Your business model is also critical. Simply put, how will you make money? Understanding the money model requires that you look at three financial parameters: profit, equity and cash. Accounting has its own elegance, and creating a financial model in a spreadsheet that links these three parameters is something every entrepreneur should do.
I am also very partial to developing a selling platform. This is similar to a branding statement, but it’s more: It’s the story of your company. The story is all-important – it gives context to your offering.
Q: Is it a particularly difficult time to gain investment? Do you have any key tips for attracting investors?
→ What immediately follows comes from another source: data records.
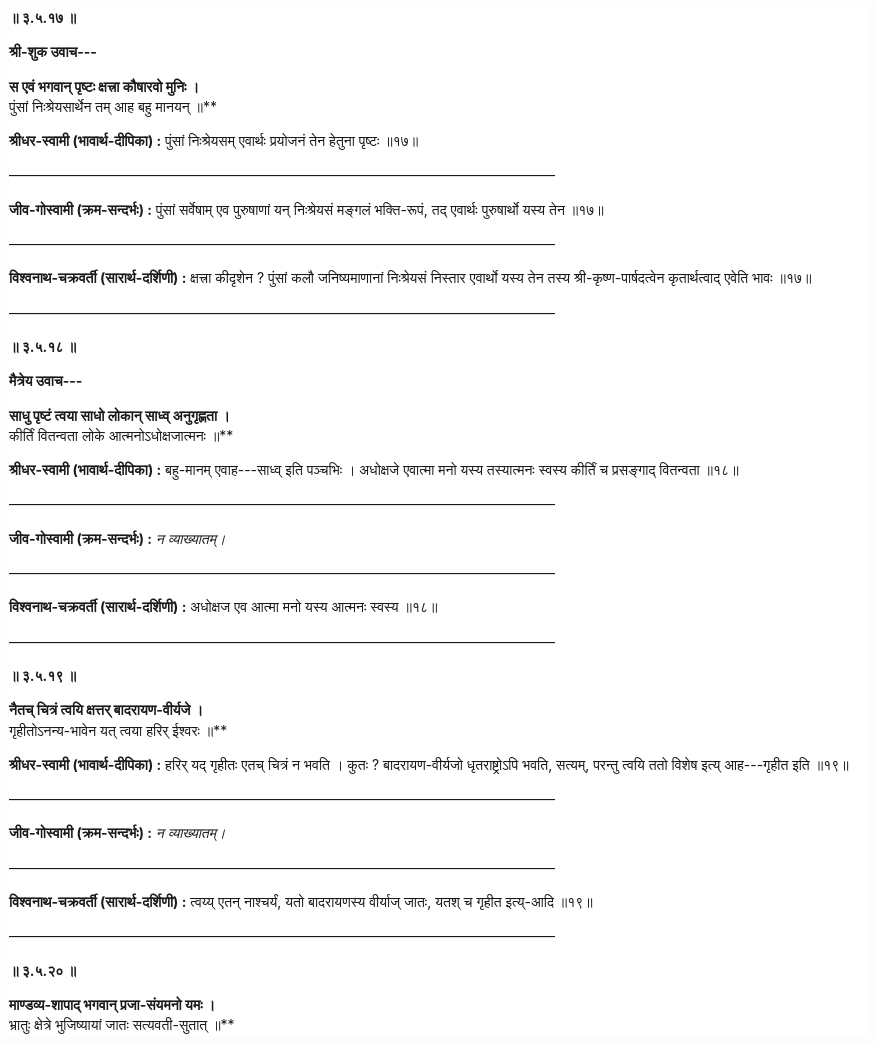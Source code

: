 **॥ ३.५.१७ ॥**

**श्री-शुक उवाच---**

**स एवं भगवान् पृष्टः क्षत्त्रा कौषारवो मुनिः ।**  
पुंसां निःश्रेयसार्थेन तम् आह बहु मानयन् ॥**

**श्रीधर-स्वामी (भावार्थ-दीपिका) :** पुंसां निःश्रेयसम् एवार्थः प्रयोजनं तेन हेतुना पृष्टः ॥१७॥

———————————————————————————————————————

**जीव-गोस्वामी (क्रम-सन्दर्भः) :** पुंसां सर्वेषाम् एव पुरुषाणां यन् निःश्रेयसं मङ्गलं भक्ति-रूपं, तद् एवार्थः पुरुषार्थो यस्य तेन ॥१७॥

———————————————————————————————————————

**विश्वनाथ-चक्रवर्ती (सारार्थ-दर्शिणी) :** क्षत्त्रा कीदृशेन ? पुंसां कलौ जनिष्यमाणानां निःश्रेयसं निस्तार एवार्थो यस्य तेन तस्य श्री-कृष्ण-पार्षदत्वेन कृतार्थत्वाद् एवेति भावः ॥१७॥

———————————————————————————————————————

**॥ ३.५.१८ ॥**

**मैत्रेय उवाच---**

**साधु पृष्टं त्वया साधो लोकान् साध्व् अनुगृह्णता ।**  
कीर्तिं वितन्वता लोके आत्मनोऽधोक्षजात्मनः ॥**

**श्रीधर-स्वामी (भावार्थ-दीपिका) :** बहु-मानम् एवाह---साध्व् इति पञ्चभिः । अधोक्षजे एवात्मा मनो यस्य तस्यात्मनः स्वस्य कीर्तिं च प्रसङ्गाद् वितन्वता ॥१८॥

———————————————————————————————————————

**जीव-गोस्वामी (क्रम-सन्दर्भः) :** *न व्याख्यातम्।*

———————————————————————————————————————

**विश्वनाथ-चक्रवर्ती (सारार्थ-दर्शिणी) :** अधोक्षज एव आत्मा मनो यस्य आत्मनः स्वस्य ॥१८॥

———————————————————————————————————————

**॥ ३.५.१९ ॥**

**नैतच् चित्रं त्वयि क्षत्तर् बादरायण-वीर्यजे ।**  
गृहीतोऽनन्य-भावेन यत् त्वया हरिर् ईश्वरः ॥**

**श्रीधर-स्वामी (भावार्थ-दीपिका) :** हरिर् यद् गृहीतः एतच् चित्रं न भवति । कुतः ? बादरायण-वीर्यजो धृतराष्ट्रोऽपि भवति, सत्यम्, परन्तु त्वयि ततो विशेष इत्य् आह---गृहीत इति ॥१९॥

———————————————————————————————————————

**जीव-गोस्वामी (क्रम-सन्दर्भः) :** *न व्याख्यातम्।*

———————————————————————————————————————

**विश्वनाथ-चक्रवर्ती (सारार्थ-दर्शिणी) :** त्वय्य् एतन् नाश्चर्यं, यतो बादरायणस्य वीर्याज् जातः, यतश् च गृहीत इत्य्-आदि ॥१९॥

———————————————————————————————————————

**॥ ३.५.२० ॥**

**माण्डव्य-शापाद् भगवान् प्रजा-संयमनो यमः ।**  
भ्रातुः क्षेत्रे भुजिष्यायां जातः सत्यवती-सुतात् ॥**
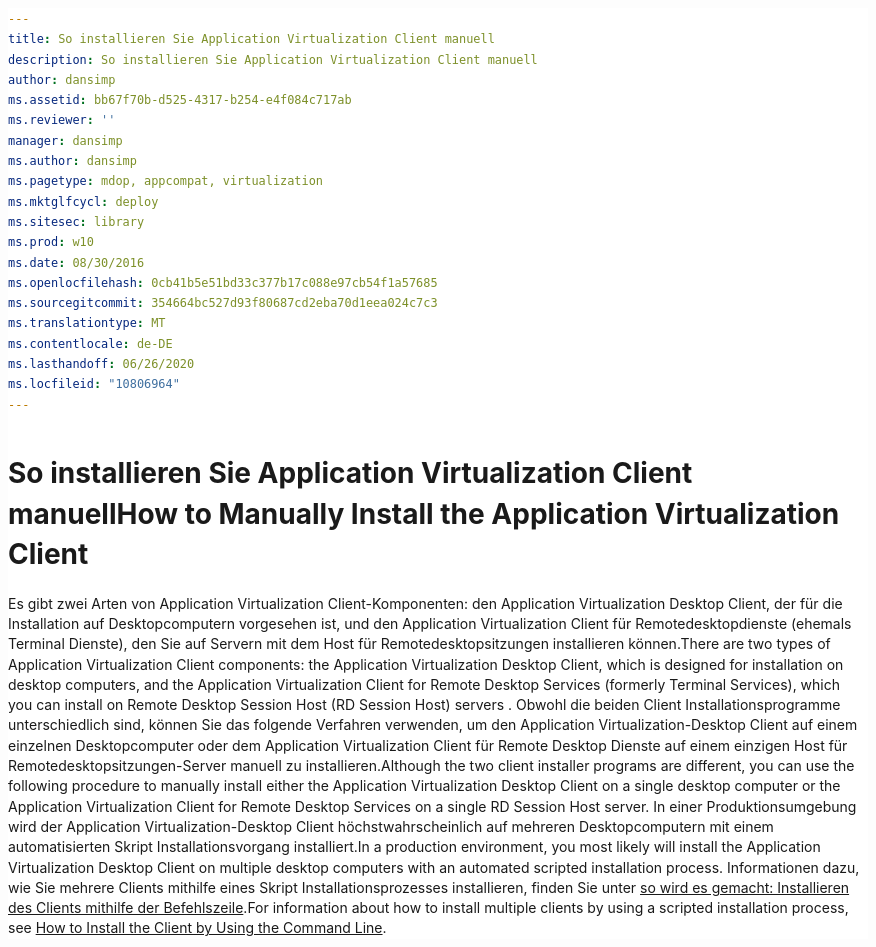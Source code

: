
 ```yaml
---
title: So installieren Sie Application Virtualization Client manuell
description: So installieren Sie Application Virtualization Client manuell
author: dansimp
ms.assetid: bb67f70b-d525-4317-b254-e4f084c717ab
ms.reviewer: ''
manager: dansimp
ms.author: dansimp
ms.pagetype: mdop, appcompat, virtualization
ms.mktglfcycl: deploy
ms.sitesec: library
ms.prod: w10
ms.date: 08/30/2016
ms.openlocfilehash: 0cb41b5e51bd33c377b17c088e97cb54f1a57685
ms.sourcegitcommit: 354664bc527d93f80687cd2eba70d1eea024c7c3
ms.translationtype: MT
ms.contentlocale: de-DE
ms.lasthandoff: 06/26/2020
ms.locfileid: "10806964"
---
```

# <span data-ttu-id="317f9-103">So installieren Sie Application Virtualization Client manuell</span><span class="sxs-lookup"><span data-stu-id="317f9-103">How to Manually Install the Application Virtualization Client</span></span>

<span data-ttu-id="317f9-104">Es gibt zwei Arten von Application Virtualization Client-Komponenten: den Application Virtualization Desktop Client, der für die Installation auf Desktopcomputern vorgesehen ist, und den Application Virtualization Client für Remotedesktopdienste (ehemals Terminal Dienste), den Sie auf Servern mit dem Host für Remotedesktopsitzungen installieren können.</span><span class="sxs-lookup"><span data-stu-id="317f9-104">There are two types of Application Virtualization Client components: the Application Virtualization Desktop Client, which is designed for installation on desktop computers, and the Application Virtualization Client for Remote Desktop Services (formerly Terminal Services), which you can install on Remote Desktop Session Host (RD Session Host) servers .</span></span> <span data-ttu-id="317f9-105">Obwohl die beiden Client Installationsprogramme unterschiedlich sind, können Sie das folgende Verfahren verwenden, um den Application Virtualization-Desktop Client auf einem einzelnen Desktopcomputer oder dem Application Virtualization Client für Remote Desktop Dienste auf einem einzigen Host für Remotedesktopsitzungen-Server manuell zu installieren.</span><span class="sxs-lookup"><span data-stu-id="317f9-105">Although the two client installer programs are different, you can use the following procedure to manually install either the Application Virtualization Desktop Client on a single desktop computer or the Application Virtualization Client for Remote Desktop Services on a single RD Session Host server.</span></span> <span data-ttu-id="317f9-106">In einer Produktionsumgebung wird der Application Virtualization-Desktop Client höchstwahrscheinlich auf mehreren Desktopcomputern mit einem automatisierten Skript Installationsvorgang installiert.</span><span class="sxs-lookup"><span data-stu-id="317f9-106">In a production environment, you most likely will install the Application Virtualization Desktop Client on multiple desktop computers with an automated scripted installation process.</span></span> <span data-ttu-id="317f9-107">Informationen dazu, wie Sie mehrere Clients mithilfe eines Skript Installationsprozesses installieren, finden Sie unter [so wird es gemacht: Installieren des Clients mithilfe der Befehlszeile](how-to-install-the-client-by-using-the-command-line-new.md).</span><span class="sxs-lookup"><span data-stu-id="317f9-107">For information about how to install multiple clients by using a scripted installation process, see [How to Install the Client by Using the Command Line](how-to-install-the-client-by-using-the-command-line-new.md).</span></span>
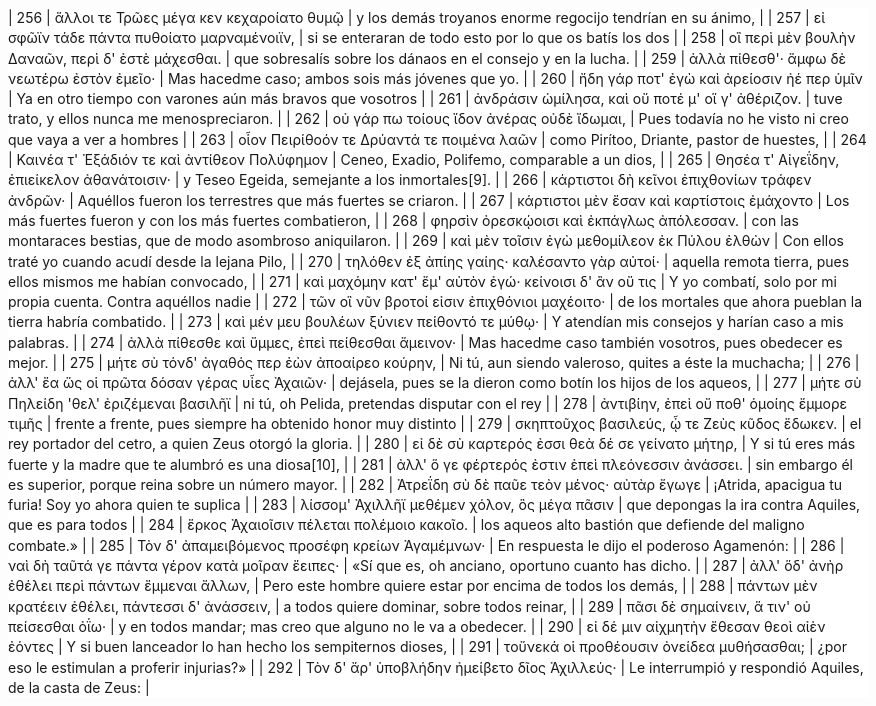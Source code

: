 | 256 |  ἄλλοι τε Τρῶες μέγα κεν κεχαροίατο θυμῷ |  y los demás troyanos enorme regocijo tendrían en su ánimo, |
| 257 |  εἰ σφῶϊν τάδε πάντα πυθοίατο μαρναμένοιϊν,  |  si se enteraran de todo esto por lo que os batís los dos |
| 258 |  οἳ περὶ μὲν βουλὴν Δαναῶν, περὶ δ' ἐστὲ μάχεσθαι. |  que sobresalís sobre los dánaos en el consejo y en la lucha. |
| 259 |  ἀλλὰ πίθεσθ'· ἄμφω δὲ νεωτέρω ἐστὸν ἐμεῖο· |  Mas hacedme caso; ambos sois más jóvenes que yo. |
| 260 |  ἤδη γάρ ποτ' ἐγὼ καὶ ἀρείοσιν ἠέ περ ὑμῖν |  Ya en otro tiempo con varones aún más bravos que vosotros |
| 261 |  ἀνδράσιν ὡμίλησα, καὶ οὔ ποτέ μ' οἵ γ' ἀθέριζον. |  tuve trato, y ellos nunca me menospreciaron. |
| 262 |  οὐ γάρ πω τοίους ἴδον ἀνέρας οὐδὲ ἴδωμαι, |  Pues todavía no he visto ni creo que vaya a ver a hombres |
| 263 |  οἷον Πειρίθοόν τε Δρύαντά τε ποιμένα λαῶν |  como Pirítoo, Driante, pastor de huestes, |
| 264 |  Καινέα τ' Ἐξάδιόν τε καὶ ἀντίθεον Πολύφημον |  Ceneo, Exadio, Polifemo, comparable a un dios, |
| 265 |  Θησέα τ' Αἰγεΐδην, ἐπιείκελον ἀθανάτοισιν· |  y Teseo Egeida, semejante a los inmortales[9]. |
| 266 |  κάρτιστοι δὴ κεῖνοι ἐπιχθονίων τράφεν ἀνδρῶν· |  Aquéllos fueron los terrestres que más fuertes se criaron. |
| 267 |  κάρτιστοι μὲν ἔσαν καὶ καρτίστοις ἐμάχοντο |  Los más fuertes fueron y con los más fuertes combatieron, |
| 268 |  φηρσὶν ὀρεσκῴοισι καὶ ἐκπάγλως ἀπόλεσσαν. |  con las montaraces bestias, que de modo asombroso aniquilaron. |
| 269 |  καὶ μὲν τοῖσιν ἐγὼ μεθομίλεον ἐκ Πύλου ἐλθὼν |  Con ellos traté yo cuando acudí desde la lejana Pilo, |
| 270 |  τηλόθεν ἐξ ἀπίης γαίης· καλέσαντο γὰρ αὐτοί· |  aquella remota tierra, pues ellos mismos me habían convocado, |
| 271 |  καὶ μαχόμην κατ' ἔμ' αὐτὸν ἐγώ· κείνοισι δ' ἂν οὔ τις |  Y yo combatí, solo por mi propia cuenta. Contra aquéllos nadie |
| 272 |  τῶν οἳ νῦν βροτοί εἰσιν ἐπιχθόνιοι μαχέοιτο· |  de los mortales que ahora pueblan la tierra habría combatido. |
| 273 |  καὶ μέν μευ βουλέων ξύνιεν πείθοντό τε μύθῳ· |  Y atendían mis consejos y harían caso a mis palabras. |
| 274 |  ἀλλὰ πίθεσθε καὶ ὔμμες, ἐπεὶ πείθεσθαι ἄμεινον· |  Mas hacedme caso también vosotros, pues obedecer es mejor. |
| 275 |  μήτε σὺ τόνδ' ἀγαθός περ ἐὼν ἀποαίρεο κούρην, |  Ni tú, aun siendo valeroso, quites a éste la muchacha; |
| 276 |  ἀλλ' ἔα ὥς οἱ πρῶτα δόσαν γέρας υἷες Ἀχαιῶν· |  dejásela, pues se la dieron como botín los hijos de los aqueos, |
| 277 |  μήτε σὺ Πηλείδη 'θελ' ἐριζέμεναι βασιλῆϊ  |  ni tú, oh Pelida, pretendas disputar con el rey |
| 278 |  ἀντιβίην, ἐπεὶ οὔ ποθ' ὁμοίης ἔμμορε τιμῆς |  frente a frente, pues siempre ha obtenido honor muy distinto |
| 279 |  σκηπτοῦχος βασιλεύς, ᾧ τε Ζεὺς κῦδος ἔδωκεν. |  el rey portador del cetro, a quien Zeus otorgó la gloria. |
| 280 |  εἰ δὲ σὺ καρτερός ἐσσι θεὰ δέ σε γείνατο μήτηρ, |  Y si tú eres más fuerte y la madre que te alumbró es una diosa[10], |
| 281 |  ἀλλ' ὅ γε φέρτερός ἐστιν ἐπεὶ πλεόνεσσιν ἀνάσσει. |  sin embargo él es superior, porque reina sobre un número mayor. |
| 282 |  Ἀτρεΐδη σὺ δὲ παῦε τεὸν μένος· αὐτὰρ ἔγωγε |  ¡Atrida, apacigua tu furia! Soy yo ahora quien te suplica |
| 283 |  λίσσομ' Ἀχιλλῆϊ μεθέμεν χόλον, ὃς μέγα πᾶσιν |  que depongas la ira contra Aquiles, que es para todos |
| 284 |  ἕρκος Ἀχαιοῖσιν πέλεται πολέμοιο κακοῖο. |  los aqueos alto bastión que defiende del maligno combate.» |
| 285 |  Τὸν δ' ἀπαμειβόμενος προσέφη κρείων Ἀγαμέμνων· |  En respuesta le dijo el poderoso Agamenón: |
| 286 |  ναὶ δὴ ταῦτά γε πάντα γέρον κατὰ μοῖραν ἔειπες· |  «Sí que es, oh anciano, oportuno cuanto has dicho. |
| 287 |  ἀλλ' ὅδ' ἀνὴρ ἐθέλει περὶ πάντων ἔμμεναι ἄλλων, |  Pero este hombre quiere estar por encima de todos los demás, |
| 288 |  πάντων μὲν κρατέειν ἐθέλει, πάντεσσι δ' ἀνάσσειν, |  a todos quiere dominar, sobre todos reinar, |
| 289 |  πᾶσι δὲ σημαίνειν, ἅ τιν' οὐ πείσεσθαι ὀΐω· |  y en todos mandar; mas creo que alguno no le va a obedecer. |
| 290 |  εἰ δέ μιν αἰχμητὴν ἔθεσαν θεοὶ αἰὲν ἐόντες |  Y si buen lanceador lo han hecho los sempiternos dioses, |
| 291 |  τοὔνεκά οἱ προθέουσιν ὀνείδεα μυθήσασθαι; |  ¿por eso le estimulan a proferir injurias?» |
| 292 |  Τὸν δ' ἄρ' ὑποβλήδην ἠμείβετο δῖος Ἀχιλλεύς· |  Le interrumpió y respondió Aquiles, de la casta de Zeus: |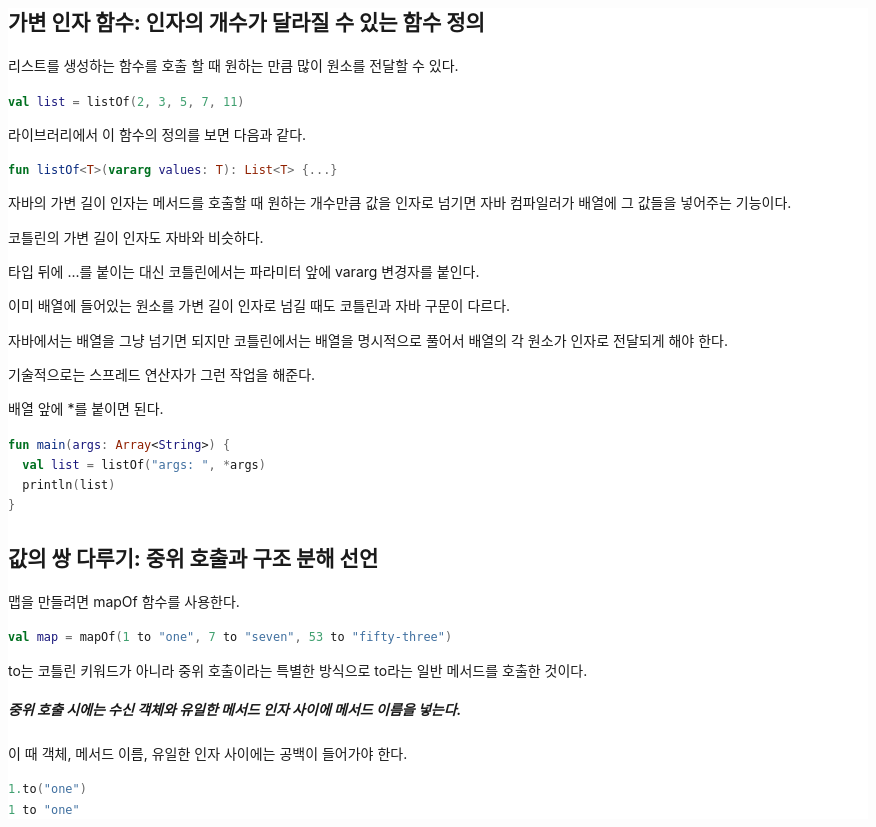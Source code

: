 
## 가변 인자 함수: 인자의 개수가 달라질 수 있는 함수 정의

리스트를 생성하는 함수를 호출 할 때 원하는 만큼 많이 원소를 전달할 수 있다.

``` kotlin
val list = listOf(2, 3, 5, 7, 11)
```



라이브러리에서 이 함수의 정의를 보면 다음과 같다.

``` kotlin
fun listOf<T>(vararg values: T): List<T> {...}
```



자바의 가변 길이 인자는 메서드를 호출할 때 원하는 개수만큼 값을 인자로 넘기면 자바 컴파일러가 배열에 그 값들을 넣어주는 기능이다. 

코틀린의 가변 길이 인자도 자바와 비슷하다.

타입 뒤에 ...를 붙이는 대신 코틀린에서는 파라미터 앞에 vararg 변경자를 붙인다.



이미 배열에 들어있는 원소를 가변 길이 인자로 넘길 때도 코틀린과 자바 구문이 다르다.

자바에서는 배열을 그냥 넘기면 되지만 코틀린에서는 배열을 명시적으로 풀어서 배열의 각 원소가 인자로 전달되게 해야 한다.

기술적으로는 스프레드 연산자가 그런 작업을 해준다. 

배열 앞에 *를 붙이면 된다.

``` kotlin
fun main(args: Array<String>) {
  val list = listOf("args: ", *args)
  println(list) 
}
```



## 값의 쌍 다루기: 중위 호출과 구조 분해 선언

맵을 만들려면 mapOf 함수를 사용한다.

``` kotlin
val map = mapOf(1 to "one", 7 to "seven", 53 to "fifty-three")
```

to는 코틀린 키워드가 아니라 중위 호출이라는 특별한 방식으로 to라는 일반 메서드를 호출한 것이다.

##### 중위 호출 시에는 수신 객체와 유일한 메서드 인자 사이에 메서드 이름을 넣는다.

이 때 객체, 메서드 이름, 유일한 인자 사이에는 공백이 들어가야 한다. 

``` kotlin
1.to("one")
1 to "one"
```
A: It’s always hard to raise money! At Ocean Optics, I calculated I could earn about $1000 an hour selling spectrometers, or I could raise capital at a rate of about $50 an hour. Now there are more avenues to raise money using crowd-funding vehicles like Kickstarter, but there is more competition for those funds as well.
When you approach professional investors, it gets harder. Now they want to see proof that your team is qualified, and they still need to feel the passion and drive that makes startups successful. Professional investors will also look for factors that will reduce their risk [such as patents; exclusives; proprietary technology; great margins; having customers committed to buy; and having accountants, lawyers and bankers in your team]. Having other professional investors already signed on really lowers the perceived risk.
Technology-based companies also have another hurdle to overcome. You can have the greatest PowerPoint presentation in the world, but that’s not going to be sufficient to explain quantum optics, metamaterials or anything more technical to a financial person. Third-party endorsements from customers, independent engineers and scientists can help. Winning awards like Photonics Spectra’s Circle of Excellence [now called the Prism Awards, presented by Photonics Media and SPIE] goes a long way, too.
Often investors try to minimize their risk by “jumping on bandwagons.” It’s very tempting to mold your company to fit the profile of the latest craze, but be careful. Never try to sell yourself to an investor as something you are not.
Q: Do products ever fail at the launch stage? How can startups guarantee success?
A: Lots of products fail at launch, but it’s hard to even remember them. The main reason products fail is no one wants to buy them. Technical issues, quality problems, supply disruptions and the like can all be fixed. “No customers” is a problem that can’t be fixed so easily. You should always have at least a small group of potential customers in on the development, offering suggestions and committing to buy the product when it’s ready.
Mike Morris’ top three tips for startup success
1. Know your industry: Go to trade shows, read trade journals, attend conferences, and meet and talk to people. Build your network.
2. Know your customer: Visit potential customers; get to know their problems, their dreams and their aspirations. Find out how they live, what makes them happy, who they talk to, what they read and where they go to keep up with the latest in their field.
3. Marketing is everything: You can subcontract lots of things to outsiders and consultants, but you can’t subcontract the essence of your business. Being an entrepreneur is a leadership and vision challenge, not a management exercise.